> _Problem_:
Output the entries that follow character for character. Leave every image out.

-- Records supplied follows --

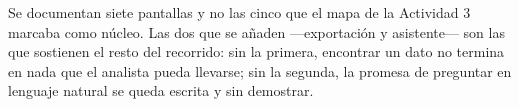 Se documentan siete pantallas y no las cinco que el mapa de la Actividad 3 marcaba como núcleo. Las
dos que se añaden ---exportación y asistente--- son las que sostienen el resto del recorrido: sin la
primera, encontrar un dato no termina en nada que el analista pueda llevarse; sin la segunda, la
promesa de preguntar en lenguaje natural se queda escrita y sin demostrar.
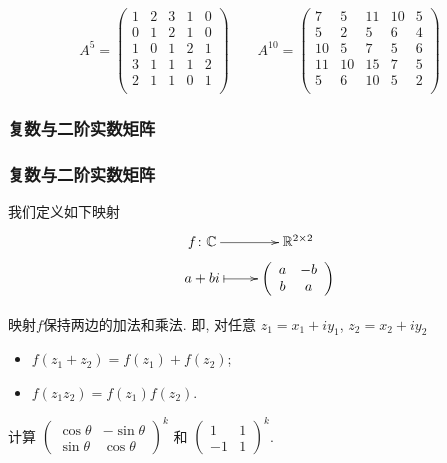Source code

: \begin{frame}
\[A^5 = \begin{pmatrix}
1&2&3&1&0\\
0&1&2&1&0\\
1&0&1&2&1\\
3&1&1&1&2\\
2&1&1&0&1\\
\end{pmatrix}
\qquad
A^{10} = \begin{pmatrix}
 7& 5& 11& 10& 5\\
 5& 2& 5& 6& 4\\
 10& 5& 7& 5& 6\\
 11& 10& 15& 7& 5\\
 5& 6& 10& 5& 2\\
\end{pmatrix}
\]
\end{frame}




\renewcommand{\mydate}{2025年3月11号\quad 第五次课}




\subsubsection{复数与二阶实数矩阵}
\begin{frame}\frametitle{复数与二阶实数矩阵}
我们定义如下映射
\begin{equation*}
\xymatrix@R=1mm{
f\colon \mathbb C \ar[r]& \mathbb R^{2\times 2} \\
a+bi \ar@{|->}[r] & {\left(\begin{array}{cc}a&-b\\b&a\\\end{array}\right)} \\
}
\end{equation*}
\pp
\begin{lemma} 映射$f$保持两边的加法和乘法. \pp 即, 对任意 $z_1=x_1+iy_1$, $z_2=x_2+iy_2$
\begin{itemize}
\item $f(z_1+z_2)=f(z_1)+f(z_2)$;
\item $f(z_1z_2)=f(z_1)f(z_2)$.
\end{itemize}
\end{lemma}
\pp
\begin{example}
计算 $\begin{pmatrix}\cos\theta&-\sin\theta\\\sin\theta&\cos\theta\end{pmatrix}^k$ 和 $\begin{pmatrix}1&1\\-1&1\end{pmatrix}^k$.
\end{example}
\end{frame}






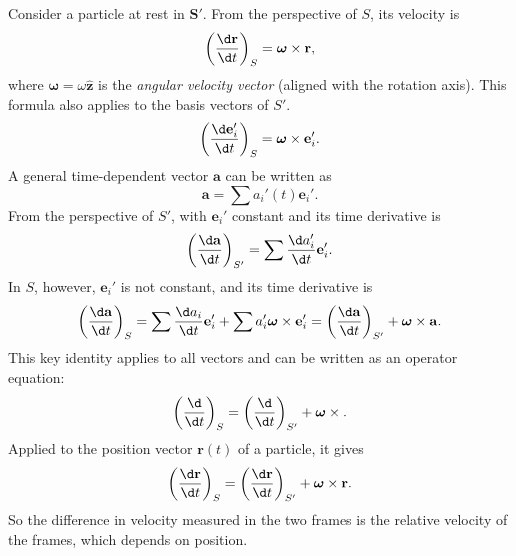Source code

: \documentclass[a4paper]{article}
\begin{document}
Consider a particle at rest in $\mathbf{S}'$. From the perspective of $S$, its velocity is
\[
  \left(\frac{\d \mathbf{r}}{\d t}\right)_S = \boldsymbol\omega\times \mathbf{r},
\]
where $\boldsymbol\omega = \omega\hat{\mathbf{z}}$ is the \emph{angular velocity vector} (aligned with the rotation axis). This formula also applies to the basis vectors of $S'$.
\[
  \left(\frac{\d \mathbf{e}_i'}{\d t}\right)_S = \boldsymbol\omega\times \mathbf{e}_i'.
\]
A general time-dependent vector $\mathbf{a}$ can be written as
\[
  \mathbf{a} = \sum a_i'(t) \mathbf{e}_i'.
\]
From the perspective of $S'$, with $\mathbf{e}_i'$ constant and its time derivative is
\[
  \left(\frac{\d \mathbf{a}}{\d t}\right)_{S'} = \sum \frac{\d a_i'}{\d t}\mathbf{e}_i'.
\]
In $S$, however, $\mathbf{e}_i'$ is not constant, and its time derivative is
\[
  \left(\frac{\d \mathbf{a}}{\d t}\right)_S = \sum \frac{\d a_i}{\d t}\mathbf{e}_i' + \sum a_i'\boldsymbol\omega \times \mathbf{e}_i' = \left(\frac{\d \mathbf{a}}{\d t}\right)_{S'} + \boldsymbol\omega \times \mathbf{a}.
\]
This key identity applies to all vectors and can be written as an operator equation:
\[
  \left(\frac{\d}{\d t}\right)_S = \left(\frac{\d}{\d t}\right)_{S'} + \boldsymbol\omega \times.
\]
Applied to the position vector $\mathbf{r}(t)$ of a particle, it gives
\[
  \left(\frac{\d \mathbf{r}}{\d t}\right)_S = \left(\frac{\d \mathbf{r}}{\d t}\right)_{S'} + \boldsymbol\omega \times \mathbf{r}.
\]
So the difference in velocity measured in the two frames is the relative velocity of the frames, which depends on position.
\end{document}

-- Records supplied concluded --

> _Solution to the exercise_:
 Se documentan siete pantallas y no las cinco que el mapa de la Actividad 3 marcaba como núcleo. Las
dos que se añaden ---exportación y asistente--- son las que sostienen el resto del recorrido: sin la
primera, encontrar un dato no termina en nada que el analista pueda llevarse; sin la segunda, la
promesa de preguntar en lenguaje natural se queda escrita y sin demostrar.
Source code

: \begin{frame}
\[A^5 = \begin{pmatrix}
1&2&3&1&0\\
0&1&2&1&0\\
1&0&1&2&1\\
3&1&1&1&2\\
2&1&1&0&1\\
\end{pmatrix}
\qquad
A^{10} = \begin{pmatrix}
 7& 5& 11& 10& 5\\
 5& 2& 5& 6& 4\\
 10& 5& 7& 5& 6\\
 11& 10& 15& 7& 5\\
 5& 6& 10& 5& 2\\
\end{pmatrix}
\]
\end{frame}




\renewcommand{\mydate}{2025年3月11号\quad 第五次课}




\subsubsection{复数与二阶实数矩阵}
\begin{frame}\frametitle{复数与二阶实数矩阵}
我们定义如下映射
\begin{equation*}
\xymatrix@R=1mm{
f\colon \mathbb C \ar[r]& \mathbb R^{2\times 2} \\
a+bi \ar@{|->}[r] & {\left(\begin{array}{cc}a&-b\\b&a\\\end{array}\right)} \\
}
\end{equation*}
\pp
\begin{lemma} 映射$f$保持两边的加法和乘法. \pp 即, 对任意 $z_1=x_1+iy_1$, $z_2=x_2+iy_2$
\begin{itemize}
\item $f(z_1+z_2)=f(z_1)+f(z_2)$;
\item $f(z_1z_2)=f(z_1)f(z_2)$.
\end{itemize}
\end{lemma}
\pp
\begin{example}
计算 $\begin{pmatrix}\cos\theta&-\sin\theta\\\sin\theta&\cos\theta\end{pmatrix}^k$ 和 $\begin{pmatrix}1&1\\-1&1\end{pmatrix}^k$.
\end{example}
\end{frame}






Source code

: \documentclass[a4paper]{article}
\begin{document}
Consider a particle at rest in $\mathbf{S}'$. From the perspective of $S$, its velocity is
\[
  \left(\frac{\d \mathbf{r}}{\d t}\right)_S = \boldsymbol\omega\times \mathbf{r},
\]
where $\boldsymbol\omega = \omega\hat{\mathbf{z}}$ is the \emph{angular velocity vector} (aligned with the rotation axis). This formula also applies to the basis vectors of $S'$.
\[
  \left(\frac{\d \mathbf{e}_i'}{\d t}\right)_S = \boldsymbol\omega\times \mathbf{e}_i'.
\]
A general time-dependent vector $\mathbf{a}$ can be written as
\[
  \mathbf{a} = \sum a_i'(t) \mathbf{e}_i'.
\]
From the perspective of $S'$, with $\mathbf{e}_i'$ constant and its time derivative is
\[
  \left(\frac{\d \mathbf{a}}{\d t}\right)_{S'} = \sum \frac{\d a_i'}{\d t}\mathbf{e}_i'.
\]
In $S$, however, $\mathbf{e}_i'$ is not constant, and its time derivative is
\[
  \left(\frac{\d \mathbf{a}}{\d t}\right)_S = \sum \frac{\d a_i}{\d t}\mathbf{e}_i' + \sum a_i'\boldsymbol\omega \times \mathbf{e}_i' = \left(\frac{\d \mathbf{a}}{\d t}\right)_{S'} + \boldsymbol\omega \times \mathbf{a}.
\]
This key identity applies to all vectors and can be written as an operator equation:
\[
  \left(\frac{\d}{\d t}\right)_S = \left(\frac{\d}{\d t}\right)_{S'} + \boldsymbol\omega \times.
\]
Applied to the position vector $\mathbf{r}(t)$ of a particle, it gives
\[
  \left(\frac{\d \mathbf{r}}{\d t}\right)_S = \left(\frac{\d \mathbf{r}}{\d t}\right)_{S'} + \boldsymbol\omega \times \mathbf{r}.
\]
So the difference in velocity measured in the two frames is the relative velocity of the frames, which depends on position.
\end{document}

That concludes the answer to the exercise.